Wandering aimlessly through Europe circa 1926, Catherine (Mena Suvari) a young and wild American heiress, meets David Bourne (Jack Huston, nephew of Angelica Huston), a successful American writer living in Paris. It is love or lust at first sight when they meet at an upscale artistic function. They marry almost immediately and honeymoon through Europe as the mood strikes Catherine. And strike it does. She is a restless soul with a decadent core, a volatile combination when combined with an unlimited source of funds. David becomes a willing but helpless and passive pawn in her game of debauchery. His heart and mind is an open book as she unintentionally, but most skillfully, seduces and reduces him to a shell of his real self, in her attempt to test his love for her. Catherine's hair becomes the measurement of her emotional state and she begins surprising David with shorter and shorter hair, finally dying it a stark white and demanding that he do the same.
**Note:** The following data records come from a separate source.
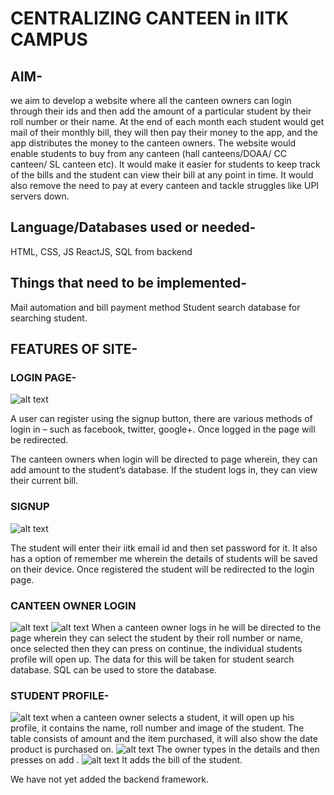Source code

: # CENTRALIZING CANTEEN in IITK CAMPUS 

## AIM- 
we aim to develop a website where all the canteen owners can login through their ids and then add the amount of a particular student by their roll number or their name. At the end of each month each student would get mail of their monthly bill, they will then pay their money to the app, and the app distributes the money to the canteen owners.
The website would enable students to buy from any canteen (hall canteens/DOAA/ CC canteen/ SL canteen etc). 
It would make it easier for students to keep track of the bills and the student can view their bill at any point in time. It would also remove the need to pay at every canteen and tackle struggles like UPI servers down.

## Language/Databases used or needed-
HTML, CSS, JS
ReactJS, SQL from backend

## Things that need to be implemented-
Mail automation and bill payment method
Student search database for searching student.


## FEATURES OF SITE-
### LOGIN PAGE-
![alt text](https://i.imgur.com/9H0Xkdx.jpg[/url])
 

A user can register using the signup button, there are various methods of login in – such as facebook, twitter, google+. Once logged in the page will be redirected.

The canteen owners when login will be directed to page wherein, they can add amount to the student’s database.
If the student logs in, they can view their current bill.

### SIGNUP 
![alt text](https://i.imgur.com/pA7WaOv.jpg[/url])
 
The student will enter their iitk email id and then set password for it. It also has a option of remember me wherein the details of students will be saved on their device.
Once registered the student will be redirected to the login page.
### CANTEEN OWNER LOGIN 
![alt text](https://i.imgur.com/UtpvEua.jpg[/url])
![alt text](https://i.imgur.com/uQ6KhHs.jpg[/url])
 When a canteen owner logs in he will be directed to the page wherein they can select the student by their roll number or name, once selected then they can press on continue, the individual students profile will open up. The data for this will be taken for student search database.
SQL can be used to store the database.

### STUDENT PROFILE-
![alt text](https://i.imgur.com/xxOZZ7Z.jpg[/url])
 when a canteen owner selects a student, it will open up his profile, it contains the name, roll number and image of the student. The table consists of amount and the item purchased, it will also show the date product is purchased on.
 ![alt text](https://i.imgur.com/1IZTRBd.jpg[/url])
The owner types in the details and then presses on add .
 ![alt text](https://i.imgur.com/Rb79ACR.jpg[/url])
It adds the bill of the student.


We have not yet added the backend framework.


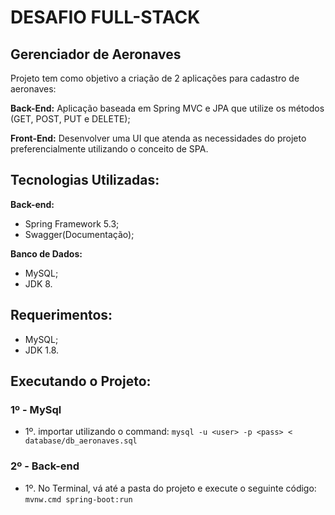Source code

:# DESAFIO FULL-STACK
## Gerenciador de Aeronaves
 Projeto tem como objetivo a criação de 2 aplicações para cadastro de aeronaves:

**Back-End:** Aplicação baseada em Spring MVC e JPA que utilize os métodos (GET, POST, PUT e DELETE);

**Front-End:** Desenvolver uma UI que atenda as necessidades do projeto preferencialmente
utilizando o conceito de SPA.

## Tecnologias Utilizadas:
**Back-end:**
* Spring Framework 5.3;
* Swagger(Documentação);

**Banco de Dados:**
* MySQL;
* JDK 8.

## Requerimentos:
* MySQL;
* JDK 1.8.

## Executando o Projeto:
### 1º - MySql
* 1º. importar utilizando o command:
`mysql -u <user> -p <pass> < database/db_aeronaves.sql`

### 2º - Back-end
* 1º. No Terminal, vá até a pasta do projeto e execute o seguinte código:
`mvnw.cmd spring-boot:run`
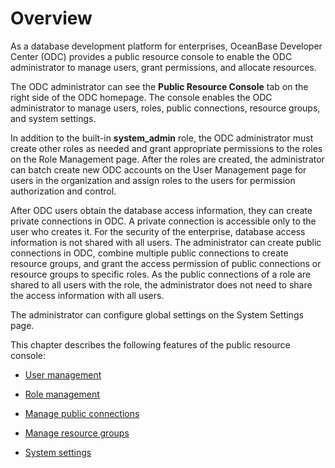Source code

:Overview 
=============================

As a database development platform for enterprises, OceanBase Developer Center (ODC) provides a public resource console to enable the ODC administrator to manage users, grant permissions, and allocate resources. 

The ODC administrator can see the **Public Resource Console** tab on the right side of the ODC homepage. The console enables the ODC administrator to manage users, roles, public connections, resource groups, and system settings. 

In addition to the built-in **system_admin** role, the ODC administrator must create other roles as needed and grant appropriate permissions to the roles on the Role Management page. After the roles are created, the administrator can batch create new ODC accounts on the User Management page for users in the organization and assign roles to the users for permission authorization and control. 

After ODC users obtain the database access information, they can create private connections in ODC. A private connection is accessible only to the user who creates it. For the security of the enterprise, database access information is not shared with all users. The administrator can create public connections in ODC, combine multiple public connections to create resource groups, and grant the access permission of public connections or resource groups to specific roles. As the public connections of a role are shared to all users with the role, the administrator does not need to share the access information with all users. 

The administrator can configure global settings on the System Settings page. 

This chapter describes the following features of the public resource console:


* [User management](2.web-odc-manage-members/1.web-odc-manage-users.md)

  

* [Role management](2.web-odc-manage-members/2.web-odc-manage-roles.md)

  

* [Manage public connections](3.web-odc-resource-management/1.web-odc-manage-public-connection.md)

  

* [Manage resource groups](3.web-odc-resource-management/2.web-odc-manage-resource-groups.md)

  

* [System settings](../4.web-odc-public-resource-management/4.web-odc-system-settings.md)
Enter Marita (Caterina Murino), another rich, aimless, free-spirit and the ménage a trois is complete. David is reluctant at first, but as Jack Huston remarks about his character, "David is not hard to corrupt." Her dark, sensuous beauty is in stark contrast to this white-haired, beautiful and crazy couple. After the initial fun and games, the tension and jealousy begins to tear and rip them individually and collectively apart. Unexpectedly it edges into thriller territory, oddly reminiscent of old Hitchcock films.
Cinematographer Ashley Rowe has done a magnificent job of capturing the light and extraordinary landscapes, the opening scene looks like a Monet, but this movie has a couple of major problems. Having not read the book, I had no expectations and can be unbiased. The overall problem was this movie tried hard to be too many things and lost its general focus. Midway through the film, suddenly we're in flashbacks of David's youth in Africa as a boy with his tough and rigid father (Matthew Modine, a great actor playing a poorly written part), an elephant hunter. Huh? I learned at the interview that the original script had none of the African scenes and was added after production began. It's very apparent that this in no way fits the movie or lends itself to the plot. It's just kind of dropped in, like an unwelcome friend at the door, as you're getting ready to slip into a warm bath.
The script seemed lacking, but perhaps, since so much of this story required extraordinary chemistry, it could be the over-analysis of the character Ms. Suvari portrayed. There was a self-consciousness in the directing that seemed to inhibit the relationship. When the characters were in bed there was great attraction and heat, but something was missing in their unspoken encounters. So what started out as what I thought would be a period-style, Jane Austen type love story, turned into a very sexual, but futile story about a spoiled brat that takes anything she wants, including the soul of the man she loves. I don't mind being surprised, but this movie clunked along, rather than transitioning smoothly through the twists and turns. It's about destruction and jealousy but for no apparent reason other than boredom. Jack Huston and Caterina Marino generated real passion, lust and understandable longing, but ultimately I didn't care about these self-absorbed characters. The actors are all wonderful, incredible and supremely gifted but I think this is one of those projects that takes off, should have been shot down somewhere along the way, but kept getting pulled along because the creators were so invested in it that they lost sight of the whole. I really wanted to like this movie more, but I would say wait for the DVD.